## GOAL OF THE EXERCISE
In how many lines of the entries below does "ancient" appear? Give only the number.

## INFORMATION GIVEN
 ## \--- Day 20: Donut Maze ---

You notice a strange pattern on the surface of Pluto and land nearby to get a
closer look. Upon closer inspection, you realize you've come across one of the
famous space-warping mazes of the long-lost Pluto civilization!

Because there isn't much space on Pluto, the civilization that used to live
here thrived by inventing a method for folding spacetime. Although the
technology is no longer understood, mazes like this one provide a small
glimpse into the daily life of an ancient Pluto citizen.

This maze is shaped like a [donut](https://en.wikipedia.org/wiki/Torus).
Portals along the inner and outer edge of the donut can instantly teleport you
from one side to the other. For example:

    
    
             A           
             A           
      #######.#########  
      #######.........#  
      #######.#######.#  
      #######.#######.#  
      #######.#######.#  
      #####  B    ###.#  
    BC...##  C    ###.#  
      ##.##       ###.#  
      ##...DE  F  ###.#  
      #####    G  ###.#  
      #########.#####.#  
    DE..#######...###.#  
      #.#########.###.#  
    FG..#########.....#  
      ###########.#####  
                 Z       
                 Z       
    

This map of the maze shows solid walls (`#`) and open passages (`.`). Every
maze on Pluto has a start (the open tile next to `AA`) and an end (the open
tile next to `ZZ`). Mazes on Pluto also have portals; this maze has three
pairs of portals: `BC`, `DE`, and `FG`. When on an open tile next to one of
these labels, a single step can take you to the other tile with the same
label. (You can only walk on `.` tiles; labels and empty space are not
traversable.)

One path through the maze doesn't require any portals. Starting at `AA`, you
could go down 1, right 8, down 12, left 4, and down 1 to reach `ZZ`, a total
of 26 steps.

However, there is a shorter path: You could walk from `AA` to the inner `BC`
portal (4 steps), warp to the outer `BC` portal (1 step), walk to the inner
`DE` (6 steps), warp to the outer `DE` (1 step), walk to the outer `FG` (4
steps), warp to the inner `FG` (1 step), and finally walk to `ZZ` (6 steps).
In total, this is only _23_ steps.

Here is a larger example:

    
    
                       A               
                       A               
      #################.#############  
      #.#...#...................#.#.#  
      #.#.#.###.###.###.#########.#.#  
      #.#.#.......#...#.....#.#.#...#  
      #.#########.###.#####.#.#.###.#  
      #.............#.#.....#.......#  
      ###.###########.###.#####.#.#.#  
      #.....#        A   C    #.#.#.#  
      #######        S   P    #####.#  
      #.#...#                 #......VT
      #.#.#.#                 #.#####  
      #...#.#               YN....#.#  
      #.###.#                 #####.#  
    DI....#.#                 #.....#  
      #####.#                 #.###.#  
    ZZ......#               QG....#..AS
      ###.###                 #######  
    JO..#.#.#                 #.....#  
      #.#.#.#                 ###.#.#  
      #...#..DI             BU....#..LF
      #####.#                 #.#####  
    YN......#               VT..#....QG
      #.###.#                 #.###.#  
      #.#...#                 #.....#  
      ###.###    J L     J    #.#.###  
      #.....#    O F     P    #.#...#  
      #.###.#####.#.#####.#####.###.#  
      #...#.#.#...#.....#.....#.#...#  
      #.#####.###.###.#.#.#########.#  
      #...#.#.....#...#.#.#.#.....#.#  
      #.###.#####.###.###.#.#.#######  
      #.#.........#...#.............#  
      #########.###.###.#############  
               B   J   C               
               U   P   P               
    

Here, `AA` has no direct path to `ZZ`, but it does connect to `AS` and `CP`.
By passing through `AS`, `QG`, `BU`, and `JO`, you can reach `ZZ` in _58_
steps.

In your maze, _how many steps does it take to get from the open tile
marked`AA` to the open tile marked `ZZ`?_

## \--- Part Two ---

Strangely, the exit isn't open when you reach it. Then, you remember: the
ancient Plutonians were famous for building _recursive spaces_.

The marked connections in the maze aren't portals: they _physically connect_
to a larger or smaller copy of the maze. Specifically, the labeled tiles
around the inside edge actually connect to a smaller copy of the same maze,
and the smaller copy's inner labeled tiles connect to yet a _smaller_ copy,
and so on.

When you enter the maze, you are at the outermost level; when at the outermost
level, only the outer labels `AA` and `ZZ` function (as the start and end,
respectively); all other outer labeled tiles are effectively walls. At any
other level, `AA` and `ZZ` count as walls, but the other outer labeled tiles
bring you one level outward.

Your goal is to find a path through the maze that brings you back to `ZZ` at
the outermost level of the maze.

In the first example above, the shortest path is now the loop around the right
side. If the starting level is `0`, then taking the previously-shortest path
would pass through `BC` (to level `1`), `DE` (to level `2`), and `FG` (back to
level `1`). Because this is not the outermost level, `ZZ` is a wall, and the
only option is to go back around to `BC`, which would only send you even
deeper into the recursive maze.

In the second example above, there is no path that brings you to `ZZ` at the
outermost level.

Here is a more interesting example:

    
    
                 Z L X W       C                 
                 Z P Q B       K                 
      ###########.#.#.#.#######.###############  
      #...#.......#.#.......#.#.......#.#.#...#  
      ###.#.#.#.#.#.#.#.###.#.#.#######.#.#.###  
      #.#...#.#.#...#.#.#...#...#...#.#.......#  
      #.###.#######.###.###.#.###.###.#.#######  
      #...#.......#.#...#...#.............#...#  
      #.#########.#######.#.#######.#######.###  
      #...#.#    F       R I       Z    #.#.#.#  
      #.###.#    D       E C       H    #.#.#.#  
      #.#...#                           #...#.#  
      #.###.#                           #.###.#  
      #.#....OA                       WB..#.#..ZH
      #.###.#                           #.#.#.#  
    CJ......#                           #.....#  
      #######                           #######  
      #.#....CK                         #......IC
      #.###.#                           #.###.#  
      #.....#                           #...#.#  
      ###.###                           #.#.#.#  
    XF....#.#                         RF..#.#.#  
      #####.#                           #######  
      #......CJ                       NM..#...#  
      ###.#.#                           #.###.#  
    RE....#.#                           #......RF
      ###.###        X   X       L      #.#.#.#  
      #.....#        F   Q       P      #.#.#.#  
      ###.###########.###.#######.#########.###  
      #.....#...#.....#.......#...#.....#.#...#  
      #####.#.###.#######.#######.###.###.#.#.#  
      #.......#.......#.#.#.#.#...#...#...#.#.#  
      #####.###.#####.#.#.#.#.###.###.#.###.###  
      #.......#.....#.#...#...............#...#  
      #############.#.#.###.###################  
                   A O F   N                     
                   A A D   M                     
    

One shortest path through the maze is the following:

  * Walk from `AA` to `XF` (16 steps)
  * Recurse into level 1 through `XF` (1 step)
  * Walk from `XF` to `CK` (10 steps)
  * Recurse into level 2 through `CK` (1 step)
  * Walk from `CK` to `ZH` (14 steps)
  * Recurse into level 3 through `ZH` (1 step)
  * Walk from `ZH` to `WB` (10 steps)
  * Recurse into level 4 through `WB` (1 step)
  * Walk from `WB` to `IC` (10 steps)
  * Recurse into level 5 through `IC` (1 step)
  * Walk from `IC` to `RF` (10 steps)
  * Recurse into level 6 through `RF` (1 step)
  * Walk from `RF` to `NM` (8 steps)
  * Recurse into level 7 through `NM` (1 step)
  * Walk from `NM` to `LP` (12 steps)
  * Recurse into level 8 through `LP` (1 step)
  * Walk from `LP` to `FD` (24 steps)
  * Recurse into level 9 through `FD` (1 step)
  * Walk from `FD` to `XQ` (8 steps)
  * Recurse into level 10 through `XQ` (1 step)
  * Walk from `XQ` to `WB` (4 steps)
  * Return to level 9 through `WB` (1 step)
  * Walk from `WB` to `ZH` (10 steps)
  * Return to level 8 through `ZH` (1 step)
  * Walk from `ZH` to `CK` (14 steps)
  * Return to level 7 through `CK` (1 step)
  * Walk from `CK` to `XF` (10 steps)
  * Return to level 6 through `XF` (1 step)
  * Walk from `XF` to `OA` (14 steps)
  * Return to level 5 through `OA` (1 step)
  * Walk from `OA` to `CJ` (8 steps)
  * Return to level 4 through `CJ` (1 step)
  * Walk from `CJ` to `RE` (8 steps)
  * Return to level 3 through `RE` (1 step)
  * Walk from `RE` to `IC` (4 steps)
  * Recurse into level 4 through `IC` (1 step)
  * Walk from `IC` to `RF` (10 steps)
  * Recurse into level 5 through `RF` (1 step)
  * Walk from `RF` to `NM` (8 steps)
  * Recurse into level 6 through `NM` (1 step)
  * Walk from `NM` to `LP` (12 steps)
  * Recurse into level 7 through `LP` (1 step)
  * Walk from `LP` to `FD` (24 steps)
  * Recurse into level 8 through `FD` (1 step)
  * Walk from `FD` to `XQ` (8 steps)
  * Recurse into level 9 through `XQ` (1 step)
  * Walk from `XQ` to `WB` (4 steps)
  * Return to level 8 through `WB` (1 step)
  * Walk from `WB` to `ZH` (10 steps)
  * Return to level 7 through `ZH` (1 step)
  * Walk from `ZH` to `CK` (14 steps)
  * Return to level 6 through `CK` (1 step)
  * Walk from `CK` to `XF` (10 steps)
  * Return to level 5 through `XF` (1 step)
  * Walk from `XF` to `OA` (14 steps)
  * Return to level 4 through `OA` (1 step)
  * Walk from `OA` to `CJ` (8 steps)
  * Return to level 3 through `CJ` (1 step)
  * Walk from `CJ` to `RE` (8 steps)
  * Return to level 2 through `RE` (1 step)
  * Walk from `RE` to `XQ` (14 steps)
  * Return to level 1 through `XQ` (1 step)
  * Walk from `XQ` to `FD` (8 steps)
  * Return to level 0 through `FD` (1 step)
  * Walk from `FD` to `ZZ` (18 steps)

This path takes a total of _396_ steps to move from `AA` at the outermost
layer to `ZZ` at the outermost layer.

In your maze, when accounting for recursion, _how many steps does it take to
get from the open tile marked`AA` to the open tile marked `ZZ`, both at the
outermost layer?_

## RESULT OF THE EXERCISE
2